Перевожу взгляд на Алексию. Она сидит с опущенной головой и впивается ногтями в кожаную сумку, царапая.
— Это ведь не татуировка? И ты не отчаянная? — пытаюсь встретиться с ее взглядом, но упорно его уводит.
— Да, — метка отдает холодом. — Я не отчаянная, — девушка держится из последних сил, чтобы не закричать на меня, но у нее плохо получается.
— Зачем надо было врать? Всем?
— Что ты ко мне прикопался, — Алексия срывается на крик. — Я раньше была ею, точнее нет… — Девушка закрывает глаза. — Тебе не понять.
— Я постараюсь, — не отступаю. Упертость барана мне передалась от отца.
— Знаешь, почему я не умею кататься на велосипеде, — на уголках глаз выступают слезы. — Меня некому было учить. Сколько себя помню, я жила в детском доме. Я ни разу не влюблялась, — голос у девушки задрожал, — наоборот, я дралась с мальчиками. Все называли меня отчаянной, потому что даже в восемнадцать лет у меня не было метки. Мне нравилось быть чистой, а тут она. Я даже не поняла, как…
Алексия опускает голову и тихо плачет. Я сижу на корточках и не двигаюсь, словно пораженный молнией. Внутри меня что-то переворачивается. Виной этому являются слезы Алексии, еще и нафантазированное будущее, которое развалилось одним мигом, как карточный домик.

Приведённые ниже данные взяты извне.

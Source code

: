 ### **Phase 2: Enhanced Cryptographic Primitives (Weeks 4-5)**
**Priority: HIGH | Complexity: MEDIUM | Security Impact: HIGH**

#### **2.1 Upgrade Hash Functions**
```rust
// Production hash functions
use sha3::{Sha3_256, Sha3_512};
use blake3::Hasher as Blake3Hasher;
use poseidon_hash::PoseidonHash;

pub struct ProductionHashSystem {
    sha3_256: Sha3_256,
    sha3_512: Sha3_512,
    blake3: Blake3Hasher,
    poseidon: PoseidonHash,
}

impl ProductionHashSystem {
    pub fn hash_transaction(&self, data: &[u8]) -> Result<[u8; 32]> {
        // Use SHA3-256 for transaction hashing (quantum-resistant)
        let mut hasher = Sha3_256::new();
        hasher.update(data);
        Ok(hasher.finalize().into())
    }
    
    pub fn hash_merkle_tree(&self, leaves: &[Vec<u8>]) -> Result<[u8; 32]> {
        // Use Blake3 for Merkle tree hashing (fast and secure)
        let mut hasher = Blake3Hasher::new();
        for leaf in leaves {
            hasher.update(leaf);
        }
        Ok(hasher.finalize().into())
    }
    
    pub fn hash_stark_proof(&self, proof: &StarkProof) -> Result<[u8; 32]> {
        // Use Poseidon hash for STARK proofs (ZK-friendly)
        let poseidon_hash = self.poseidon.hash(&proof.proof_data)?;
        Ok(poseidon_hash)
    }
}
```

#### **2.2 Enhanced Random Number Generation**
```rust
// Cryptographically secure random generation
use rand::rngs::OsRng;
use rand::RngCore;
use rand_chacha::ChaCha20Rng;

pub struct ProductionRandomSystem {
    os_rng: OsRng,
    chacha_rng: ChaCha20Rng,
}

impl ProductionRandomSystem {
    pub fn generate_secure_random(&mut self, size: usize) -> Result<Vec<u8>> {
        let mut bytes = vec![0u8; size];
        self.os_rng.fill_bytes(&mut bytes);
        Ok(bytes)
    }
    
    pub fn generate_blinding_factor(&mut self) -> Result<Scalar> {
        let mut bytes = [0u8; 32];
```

— Я искренне не хотела, чтобы… — начинает говорить девушка, но я чувствую, как даются с трудом ей эти слова, поэтому я прерываю ее:
— Ничего не говори.
Алексия слушается. Я прикрываю глаза от боли внутри. Достаю все из карманов и начинаю перевязывать больную ногу. Мы с девушкой молчим. Вздыхаю и присаживаюсь рядом с ней, когда заканчиваю.
— Ты не хочешь быть обычной? — интересуюсь я.
— Нет, не в этом дело. Просто даже когда я была на первом курсе, у меня не было метки. Все уже называли меня отчаянной, а тут, в начале второго, она появилась. Я не могла сказать, что вот, бац, и я мечена. И вообще, какая разница сейчас?